(Plain-text document sources)
++++++

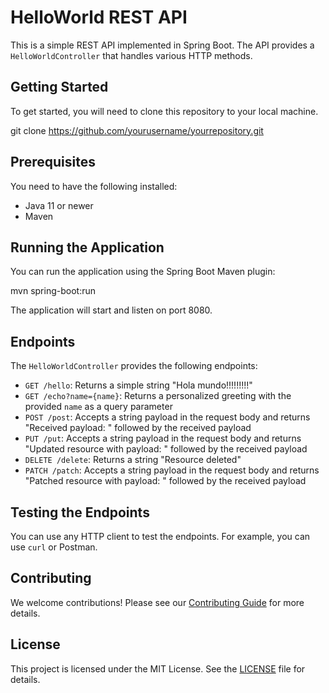 # HelloWorld REST API

This is a simple REST API implemented in Spring Boot. The API provides a `HelloWorldController` that handles various HTTP methods.

## Getting Started

To get started, you will need to clone this repository to your local machine.

git clone https://github.com/yourusername/yourrepository.git


## Prerequisites

You need to have the following installed:

- Java 11 or newer
- Maven

## Running the Application

You can run the application using the Spring Boot Maven plugin:

mvn spring-boot:run


The application will start and listen on port 8080.

## Endpoints

The `HelloWorldController` provides the following endpoints:

- `GET /hello`: Returns a simple string "Hola mundo!!!!!!!!!"
- `GET /echo?name={name}`: Returns a personalized greeting with the provided `name` as a query parameter
- `POST /post`: Accepts a string payload in the request body and returns "Received payload: " followed by the received payload
- `PUT /put`: Accepts a string payload in the request body and returns "Updated resource with payload: " followed by the received payload
- `DELETE /delete`: Returns a string "Resource deleted"
- `PATCH /patch`: Accepts a string payload in the request body and returns "Patched resource with payload: " followed by the received payload

## Testing the Endpoints

You can use any HTTP client to test the endpoints. For example, you can use `curl` or Postman.

## Contributing

We welcome contributions! Please see our [Contributing Guide](CONTRIBUTING.md) for more details.

## License

This project is licensed under the MIT License. See the [LICENSE](LICENSE) file for details.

++++++

Write the records above out again exactly, but not the pictures.

◆ Response for this exercise:
 # HelloWorld REST API

This is a simple REST API implemented in Spring Boot. The API provides a `HelloWorldController` that handles various HTTP methods.

## Getting Started

To get started, you will need to clone this repository to your local machine.

git clone https://github.com/yourusername/yourrepository.git


## Prerequisites

You need to have the following installed:

- Java 11 or newer
- Maven

## Running the Application

You can run the application using the Spring Boot Maven plugin:

mvn spring-boot:run


The application will start and listen on port 8080.

## Endpoints

The `HelloWorldController` provides the following endpoints:

- `GET /hello`: Returns a simple string "Hola mundo!!!!!!!!!"
- `GET /echo?name={name}`: Returns a personalized greeting with the provided `name` as a query parameter
- `POST /post`: Accepts a string payload in the request body and returns "Received payload: " followed by the received payload
- `PUT /put`: Accepts a string payload in the request body and returns "Updated resource with payload: " followed by the received payload
- `DELETE /delete`: Returns a string "Resource deleted"
- `PATCH /patch`: Accepts a string payload in the request body and returns "Patched resource with payload: " followed by the received payload

## Testing the Endpoints

You can use any HTTP client to test the endpoints. For example, you can use `curl` or Postman.

## Contributing

We welcome contributions! Please see our [Contributing Guide](CONTRIBUTING.md) for more details.

## License

This project is licensed under the MIT License. See the [LICENSE](LICENSE) file for details.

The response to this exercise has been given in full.